The title of my well-worn, much read, often referred-to book is the Constitution of the United States, and my little book is under attack.
Recently, one of the great leaders in jurisprudence in our nation, Supreme Court Justice Antonin Scalia, passed away. The author of many controversial decisions, whether you agreed with him or not, Scalia has been, by far, the leading proponent of the Originalist Theory for the interpretation of the content of the Constitution. Justice Scalia was persuasive, never shy about sharing his views, eloquent, and ever uncompromising in his deeply felt beliefs.
History shows us that a jurist of Scalia’s capacity and personality can never be reproduced when lost from the Supreme Court.
And therein lies our problem.
Justice Scalia would have told you, and I will tell you, that my little book is a how-to manual that tells us, in detail, what to do in every situation confronted by our government.
Article II, Section 2, Paragraph 2 of the Constitution states, “(The President) shall have power, by and with the advice and consent of the Senate, shall appoint …… judges of the supreme Court …… whose Appointment are not herein otherwise provided for…”
What My Little Book says is that the Republicans, who claim to love the Constitution of the United States, are willing to hypocritically disobey those long-ago written words for the expedience of their own politics.
My little book states clearly that the president must appointment his selection to replace Justice Scalia and that the Senate must then advise and consent to the president’s selection, which gives them the right to vote to accept or to not accept the president’s nominee.

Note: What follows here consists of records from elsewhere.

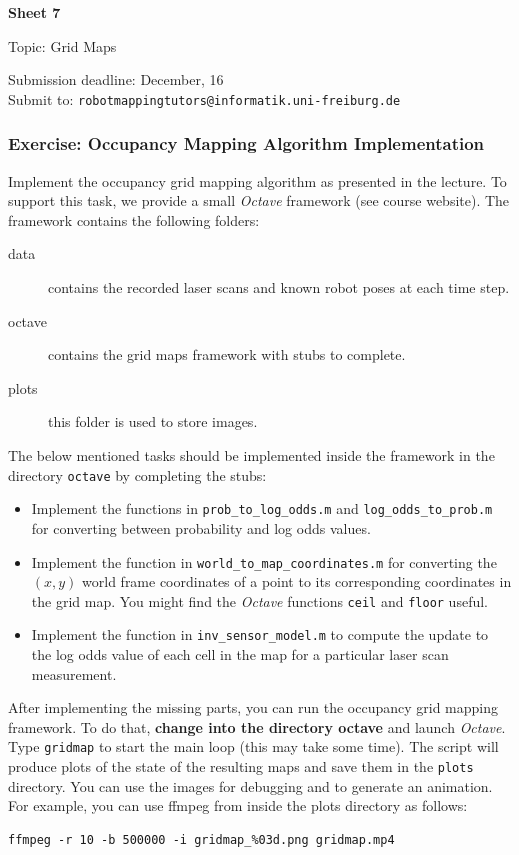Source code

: \documentclass[12pt]{article}
\begin{document}


\begin{center}
  {\bf \Large Sheet 7}

  {\large Topic: Grid Maps}

  Submission deadline: December, 16\\
  Submit to: \texttt{robotmappingtutors@informatik.uni-freiburg.de}
\end{center}

\subsubsection*{Exercise: Occupancy Mapping Algorithm Implementation}

Implement the occupancy grid mapping algorithm as presented in the
lecture. To support this task, we provide a small \emph{Octave} framework (see
course website).  The framework contains the following folders:

\begin{description}
  \item [data]
    contains the recorded laser scans and known robot poses at each time step.
  \item [octave]
    contains the grid maps framework with stubs to complete.
  \item [plots]
    this folder is used to store images.
\end{description}

The below mentioned tasks should be implemented inside the framework in
the directory \texttt{octave} by completing the stubs:

\begin{itemize}
  \item
    Implement the functions in \texttt{prob\_to\_log\_odds.m} and
    \texttt{log\_odds\_to\_prob.m} for converting between probability
    and log odds values.
  \item
    Implement the function in \texttt{world\_to\_map\_coordinates.m} for
    converting the $(x,y)$ world frame coordinates of a point to its
    corresponding coordinates in the grid map. You might find the
    \emph{Octave} functions \texttt{ceil} and \texttt{floor} useful.
  \item
    Implement the function in \texttt{inv\_sensor\_model.m} to compute
    the update to the log odds value of each cell in the map for a
    particular laser scan measurement.
\end{itemize}

After implementing the missing parts, you can run the occupancy grid
mapping framework.  To do that, \textbf{change into the directory
octave} and launch \emph{Octave}.  Type \texttt{gridmap} to start the
main loop (this may take some time).  The script will produce plots of
the state of the resulting maps and save them in the \texttt{plots}
directory.  You can use the images for debugging and to generate an
animation. For example, you can use ffmpeg from inside the plots
directory as follows:
\begin{verbatim}
ffmpeg -r 10 -b 500000 -i gridmap_%03d.png gridmap.mp4
\end{verbatim}
\end{document}
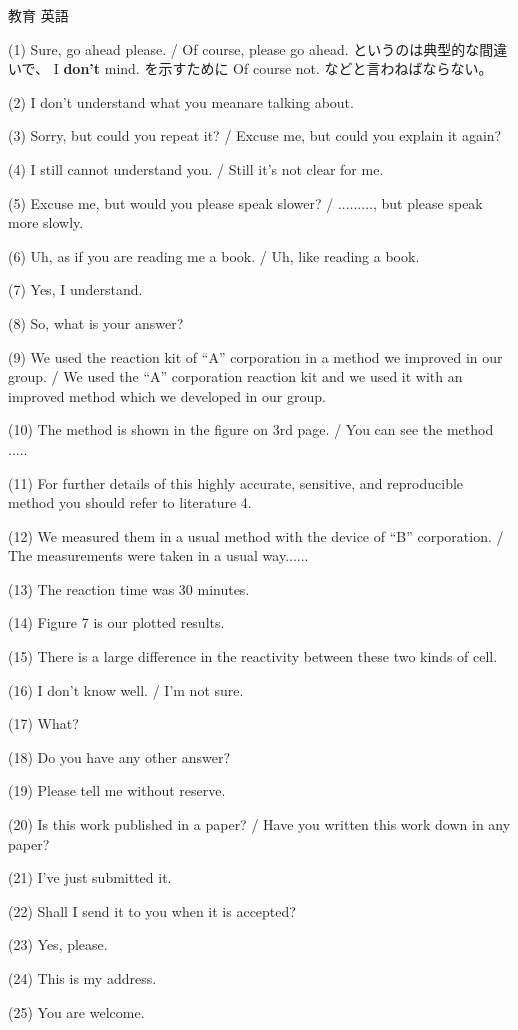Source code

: \documentclass[fleqn]{jbook}
\begin{document}
\begin{answer}{教育 英語}{}
\begin{subanswers}
\baselineskip=12pt
\SubAnswer
\begin{list}{}{\itemindent=0mm \topsep=0mm }
  \item[(1)]  Sure, go ahead please. / Of course, please go ahead.
というのは典型的な間違いで、 I \textbf{don't} mind. を示すために Of course not. などと言わねばならない。
  \item[(2)]  I don't understand what you meanare talking about.
  \item[(3)]  Sorry, but could you repeat it? / Excuse me, but could you explain it again?
  \item[(4)]  I still cannot understand you. / Still it's not clear for me.
  \item[(5)]  Excuse me, but would you please speak slower? /  ........., but please speak more slowly.
  \item[(6)]  Uh, as if you are reading me a book. / Uh, like reading a book.
  \item[(7)]  Yes, I understand.
  \item[(8)]  So, what is your answer?
  \item[(9)]  We used the reaction kit of ``A'' corporation in a method we improved in our group. / We used the ``A'' corporation reaction kit and we used it with an improved method which we developed in our group.
  \item[(10)]  The method is shown in the figure on 3rd page. / You can see the method .....
  \item[(11)]  For further details of this highly accurate, sensitive, and reproducible method you should refer to literature 4.
  \item[(12)]  We measured them in a usual method with the device of ``B'' corporation. / The measurements were taken in a usual way......
  \item[(13)]  The reaction time was 30 minutes.
  \item[(14)]  Figure 7 is our plotted results.
  \item[(15)]  There is a large difference in the reactivity between these two kinds of cell.
  \item[(16)]  I don't know well. / I'm not sure.
  \item[(17)]  What?
  \item[(18)]  Do you have any other answer?
  \item[(19)]  Please tell me without reserve.
  \item[(20)]  Is this work published in a paper? / Have you written this work down in any paper?
  \item[(21)]  I've just submitted it.
  \item[(22)]  Shall I send it to you when it is accepted?
  \item[(23)]  Yes, please.
  \item[(24)]  This is my address.
  \item[(25)]  You are welcome.
  \end{list}
\baselineskip=15pt


\end{subanswers}
\end{answer}
\end{document}
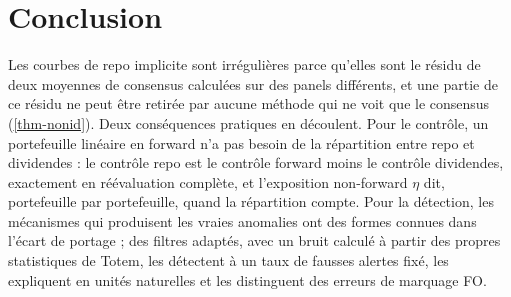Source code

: \section*{Conclusion}
Les courbes de repo implicite sont irrégulières parce qu'elles sont le résidu de deux moyennes de consensus calculées
sur des panels différents, et une partie de ce résidu ne peut être retirée par aucune méthode qui ne voit que le
consensus (\cref{thm-nonid}). Deux conséquences pratiques en découlent. Pour le contrôle, un portefeuille linéaire en
forward n'a pas besoin de la répartition entre repo et dividendes : le contrôle repo est le contrôle forward moins le
contrôle dividendes, exactement en réévaluation complète, et l'exposition non-forward $\eta$ dit, portefeuille par
portefeuille, quand la répartition compte. Pour la détection, les mécanismes qui produisent les vraies anomalies ont
des formes connues dans l'écart de portage ; des filtres adaptés, avec un bruit calculé à partir des propres
statistiques de Totem, les détectent à un taux de fausses alertes fixé, les expliquent en unités naturelles et les
distinguent des erreurs de marquage FO.
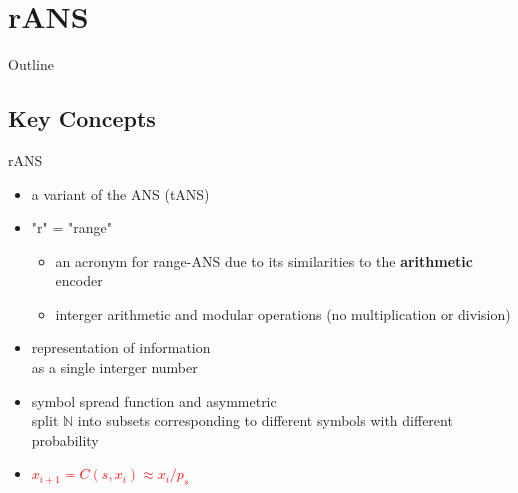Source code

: \section{rANS}

\begin{frame}{Outline}
    \tableofcontents[
        currentsection, 
        sectionstyle=show/hide, 
        subsectionstyle=show/show/hide, 
        subsubsectionstyle=show/hide/show
    ]
\end{frame}

\subsection{Key Concepts}
    \begin{frame}[fragile]{rANS}
        \begin{itemize}
            \item<1-> a variant of the ANS (tANS)
            \item<2-> "r" = "range" 
            \begin{itemize}
                \item an acronym for range-ANS due to its similarities to the \textbf{arithmetic} encoder
                \item interger arithmetic and modular operations (no multiplication or division)
            \end{itemize}
            \item<3-> representation of information \\ as a single interger number
            \item<4-> symbol spread function and asymmetric \\ split $\mathbb{N}$ into subsets corresponding to different symbols with different probability
            \item<5-> \textcolor{red}{$\mathit{x_{i+1} = C(s,x_i) \approx x_i/p_s}$}
        \end{itemize}
    \end{frame}

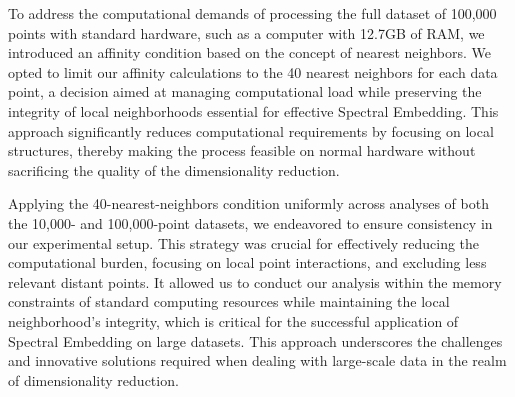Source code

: \begin{itemize}
\begin{itemize}
            To address the computational demands of processing the full dataset of 100,000 points with standard hardware, such as a computer with 12.7GB of RAM, we introduced an affinity condition based on the concept of nearest neighbors. We opted to limit our affinity calculations to the 40 nearest neighbors for each data point, a decision aimed at managing computational load while preserving the integrity of local neighborhoods essential for effective Spectral Embedding. This approach significantly reduces computational requirements by focusing on local structures, thereby making the process feasible on normal hardware without sacrificing the quality of the dimensionality reduction.

            Applying the 40-nearest-neighbors condition uniformly across analyses of both the 10,000- and 100,000-point datasets, we endeavored to ensure consistency in our experimental setup. This strategy was crucial for effectively reducing the computational burden, focusing on local point interactions, and excluding less relevant distant points. It allowed us to conduct our analysis within the memory constraints of standard computing resources while maintaining the local neighborhood's integrity, which is critical for the successful application of Spectral Embedding on large datasets. This approach underscores the challenges and innovative solutions required when dealing with large-scale data in the realm of dimensionality reduction.
            

\end{itemize}
\end{itemize}
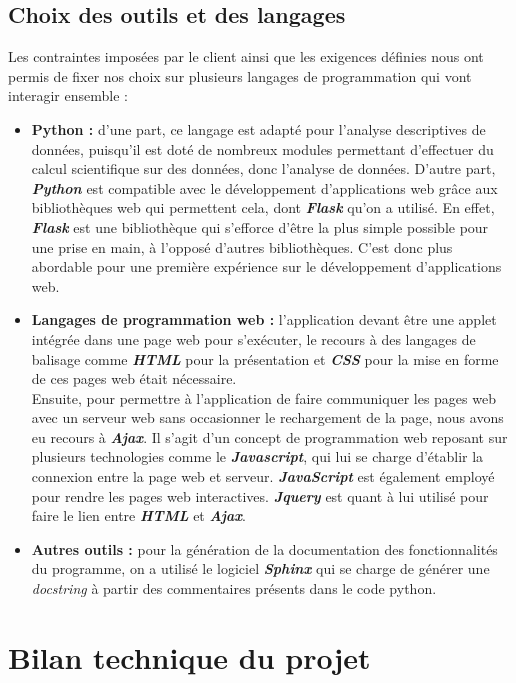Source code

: 		\subsection{Choix des outils et des langages}
		Les contraintes imposées par le client ainsi que les exigences définies nous ont permis de fixer nos choix sur plusieurs langages de programmation qui vont interagir ensemble : 
		\begin{itemize}[leftmargin=*]
			\item \textbf{Python :} d'une part, ce langage est adapté pour l'analyse descriptives de données, puisqu'il est doté de nombreux modules permettant d'effectuer du calcul scientifique sur des données, donc l'analyse de données. D'autre part, \textbf{\textit{Python}} est compatible avec le développement d’applications web grâce aux bibliothèques web qui permettent cela, dont \textbf{\textit{Flask}} qu'on a utilisé. En effet, \textbf{\textit{Flask}} est une bibliothèque qui s’efforce d’être la plus simple possible pour une prise en main, à l'opposé d'autres bibliothèques. C'est donc plus abordable pour une première expérience sur le développement d'applications web.
			\item \textbf{Langages de programmation web :} l'application devant être une applet intégrée dans une page web pour s'exécuter, le recours à des langages de balisage comme \textbf{\textit{HTML}} pour la présentation et \textbf{\textit{CSS}} pour la mise en forme de ces pages web était nécessaire.\\
			Ensuite, pour permettre à l'application de faire communiquer les pages web avec un serveur web sans occasionner le rechargement de la page, nous avons eu recours à \textbf{\textit{Ajax}}. Il s'agit d'un concept de programmation web reposant sur plusieurs technologies comme le \textbf{\textit{Javascript}}, qui lui se charge d'établir la connexion entre la page web et serveur. \textbf{\textit{JavaScript}} est également employé pour rendre les pages web interactives. \textbf{\textit{Jquery}} est quant à lui utilisé pour faire le lien entre \textbf{\textit{HTML}} et \textbf{\textit{Ajax}}.
			\item \textbf{Autres outils :} pour la génération de la documentation des fonctionnalités du programme, on a utilisé le logiciel \textbf{\textit{Sphinx}} qui se charge de générer une \textit{docstring} à partir des commentaires présents dans le code python.
		\end{itemize}
		
	\section{Bilan technique du projet}
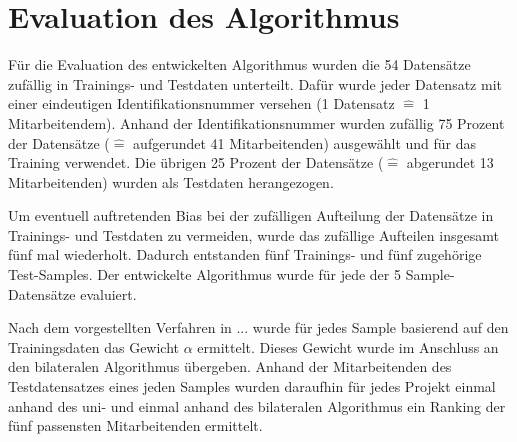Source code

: 

\section{Evaluation des Algorithmus}
Für die Evaluation des entwickelten Algorithmus wurden die 54 Datensätze zufällig in Trainings- und Testdaten unterteilt.
Dafür wurde jeder Datensatz mit einer eindeutigen Identifikationsnummer versehen (1 Datensatz $\hat{=}$ 1 Mitarbeitendem).
Anhand der Identifikationsnummer wurden zufällig 75 Prozent der Datensätze ($\hat{=}$ aufgerundet 41 Mitarbeitenden) ausgewählt und für das Training verwendet.
Die übrigen 25 Prozent der Datensätze ($\hat{=}$ abgerundet 13 Mitarbeitenden) wurden als Testdaten herangezogen.

Um eventuell auftretenden Bias bei der zufälligen Aufteilung der Datensätze in Trainings- und Testdaten zu vermeiden, wurde das zufällige Aufteilen insgesamt fünf mal wiederholt.
Dadurch entstanden fünf Trainings- und fünf zugehörige Test-Samples.
Der entwickelte Algorithmus wurde für jede der 5 Sample-Datensätze evaluiert.

Nach dem vorgestellten Verfahren in ... wurde für jedes Sample basierend auf den Trainingsdaten das Gewicht $\alpha$ ermittelt.
Dieses Gewicht wurde im Anschluss an den bilateralen Algorithmus übergeben.
Anhand der Mitarbeitenden des Testdatensatzes eines jeden Samples wurden daraufhin für jedes Projekt einmal anhand des uni- und einmal anhand des bilateralen Algorithmus ein Ranking der fünf passensten Mitarbeitenden ermittelt.

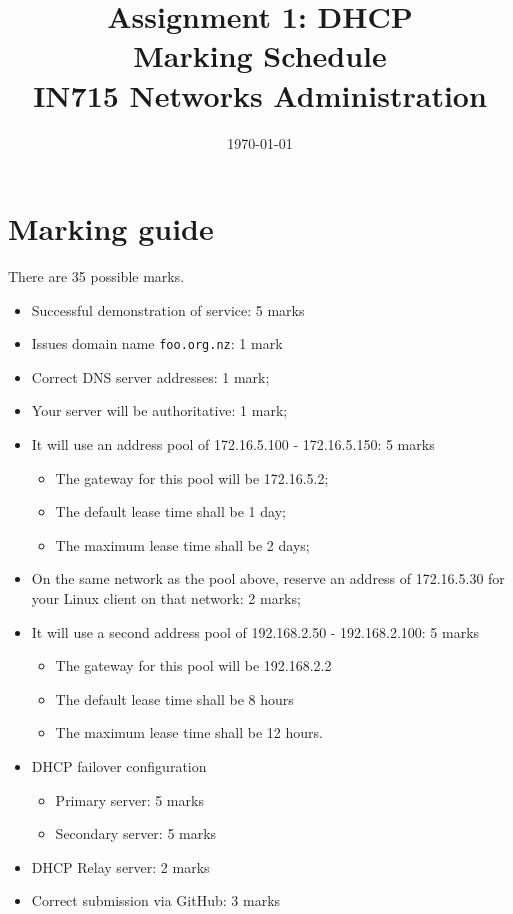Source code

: \documentclass{article}
\begin{document}
\title{ Assignment 1: DHCP \\ Marking Schedule \\ IN715 Networks Administration}
\date{\today}
\maketitle



\section*{Marking guide}

There are 35 possible marks.

\begin{itemize}
  \item Successful demonstration of service: 5 marks
  \item Issues domain name \texttt{foo.org.nz}: 1 mark
  \item Correct DNS server addresses: 1 mark;
  \item Your server will be authoritative: 1 mark;
  \item It will use an address pool of 172.16.5.100 - 172.16.5.150: 5 marks
    \begin{itemize}
      \item The gateway for this pool will be 172.16.5.2;
      \item The default lease time shall be 1 day;
      \item The maximum lease time shall be 2 days;
    \end{itemize}
  \item On the same network as the pool above, reserve an address of
        172.16.5.30 for your Linux client on that network: 2 marks;
  \item It will use a second  address pool of 192.168.2.50 - 192.168.2.100: 5 marks
    \begin{itemize}
      \item The gateway for this pool will be 192.168.2.2
      \item The default lease time shall be 8 hours
      \item The maximum lease time shall be 12 hours.
    \end{itemize}
    \item DHCP failover configuration
      \begin{itemize}
      	\item Primary server: 5 marks
      	\item Secondary server: 5 marks
      \end{itemize}
    \item DHCP Relay server: 2 marks
    \item Correct submission via GitHub: 3 marks
\end{itemize}
\end{document}
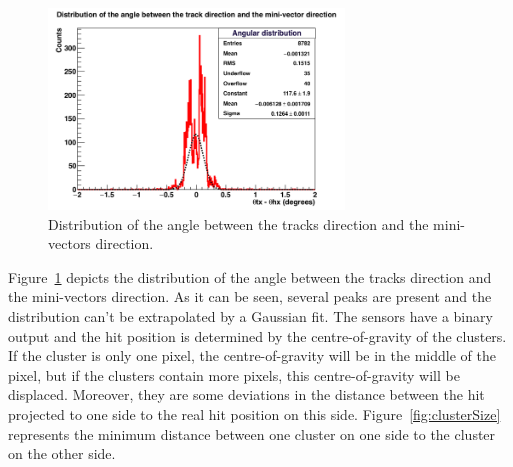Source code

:    \begin{figure}[!h]
     \centering
     \includegraphics[width = 0.7\textwidth]{Pictures/deformation/hDiffAngleX_226056.png}
     \caption{Distribution of the angle between the tracks direction and the mini-vectors direction.}
     \label{fig:angRes}
   \end{figure}

   Figure~\ref{fig:angRes} depicts the distribution of the angle between the tracks direction and the mini-vectors direction.
   As it can be seen, several peaks are present and the distribution can't be extrapolated by a Gaussian fit.
   The sensors have a binary output and the hit position is determined by the centre-of-gravity of the clusters.
   If the cluster is only one pixel, the centre-of-gravity will be in the middle of the pixel, but if the clusters contain more pixels, this centre-of-gravity will be displaced.
   Moreover, they are some deviations in the distance between the hit projected to one side to the real hit position on this side.
   Figure~\ref{fig:clusterSize} represents the minimum distance between one cluster on one side to the cluster on the other side.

For either the president or the Senate to not take the action prescribed in my little book is to ignore and to fracture the law of our land. So let us seal this little problem with the words of no less a constitutional authority than one Thomas Jefferson of Virginia, who said, “In question of power, then let no more be heard of confidence in man, but bind him down from mischief by the chains of the Constitution.”
Speaking to my fellow students here at University of Houston, I would remind you again that I am old, and my opinion is more important than yours, at least to politicians, for one reason — us old folks vote, and you don’t.
Quit letting us old fogies get away with it.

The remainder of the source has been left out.